Self-consumption through power-to-heat and storage for enhanced PV integration in decentralised energy systems

Many countries have adopted schemes to promote investments into renewable energy sources resulting, among others, in a high penetration of solar PV energy. The system integration of the increasing amount of variable electricity generation is therefore a highly important task. This paper focuses on a residential quarter with PV systems and explores how heat pumps and thermal and electrical storages can help to integrate the PV generation through self-consumption. However, self-consumption and PV integration are not only affected by technologies but also by pricing mechanisms. This paper therefore analyses the impact of different tariffs on the investment and operation decisions in a residential quarter and its interaction with the external grid. The considered tariffs include a standard fixed per-kilowatt-hour price, a dynamic pricing scheme and a capacity pricing scheme.
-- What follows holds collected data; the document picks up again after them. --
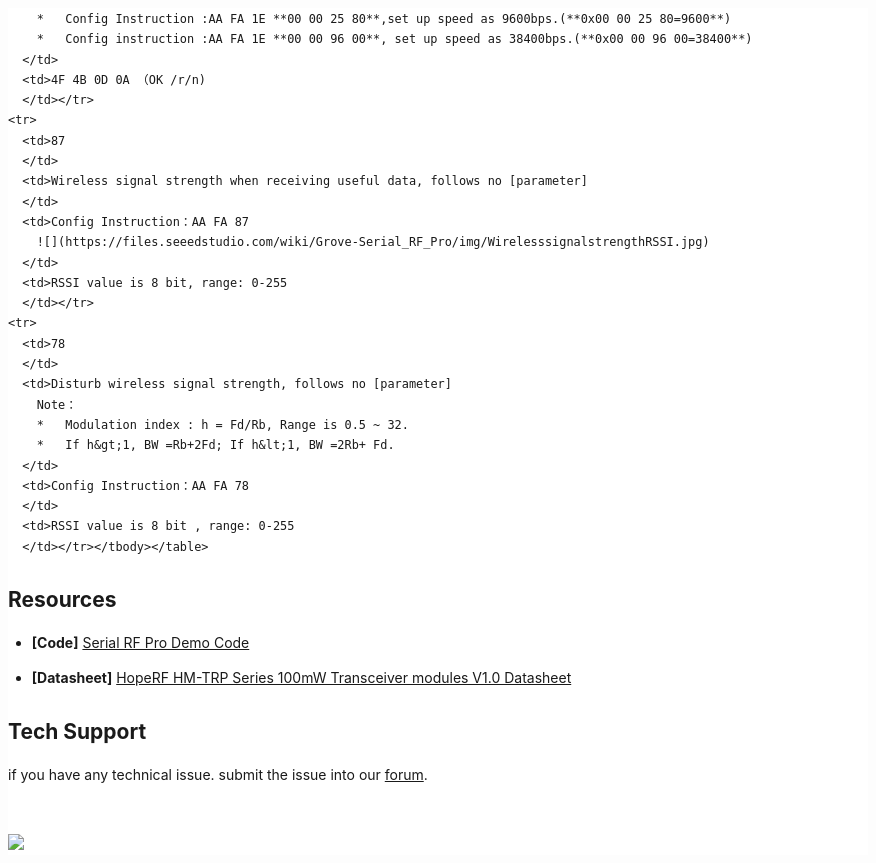         *   Config Instruction :AA FA 1E **00 00 25 80**,set up speed as 9600bps.(**0x00 00 25 80=9600**)
        *   Config instruction :AA FA 1E **00 00 96 00**, set up speed as 38400bps.(**0x00 00 96 00=38400**)
      </td>
      <td>4F 4B 0D 0A （OK /r/n)
      </td></tr>
    <tr>
      <td>87
      </td>
      <td>Wireless signal strength when receiving useful data, follows no [parameter]
      </td>
      <td>Config Instruction：AA FA 87
        ![](https://files.seeedstudio.com/wiki/Grove-Serial_RF_Pro/img/WirelesssignalstrengthRSSI.jpg)
      </td>
      <td>RSSI value is 8 bit, range: 0-255
      </td></tr>
    <tr>
      <td>78
      </td>
      <td>Disturb wireless signal strength, follows no [parameter]
        Note：
        *   Modulation index : h = Fd/Rb, Range is 0.5 ~ 32.
        *   If h&gt;1, BW =Rb+2Fd; If h&lt;1, BW =2Rb+ Fd.
      </td>
      <td>Config Instruction：AA FA 78
      </td>
      <td>RSSI value is 8 bit , range: 0-255
      </td></tr></tbody></table>




##  Resources

*   **[Code]** [Serial RF Pro Demo Code](https://files.seeedstudio.com/wiki/Grove-Serial_RF_Pro/res/Grove-Serial_RF_Pro_Demo_Code.zip)

*   **[Datasheet]** [HopeRF HM-TRP Series 100mW Transceiver modules V1.0 Datasheet](https://files.seeedstudio.com/wiki/Grove-Serial_RF_Pro/res/HM-TRP-RS232_enV1.0_20120604.pdf)

## Tech Support
 if you have any technical issue.  submit the issue into our [forum](http://forum.seeedstudio.com/). 

<div>
  <br /><p style={{textAlign: 'center'}}><a href="https://www.seeedstudio.com/act-4.html?utm_source=wiki&utm_medium=wikibanner&utm_campaign=newproducts" target="_blank"><img src="https://files.seeedstudio.com/wiki/Wiki_Banner/new_product.jpg" /></a></p>
</div>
To account for the interdependent uncertainties of energy supply, demand and electricity prices, we use a module-based framework including a Markov process and a two-stage stochastic mixed-integer program. Analysing a residential quarter in Southern Germany as a case study, we find that the integration of a PV system is economically advantageous for all considered tariffs. The self-consumption rate varies between 58 and 75%. The largest PV system is built when dynamic prices are applied. However, the peak load from the external grid increases by a factor of two under this tariff without any incentive for reduction. In contrast, capacity pricing results in a reduction of the peak load by up to 35%.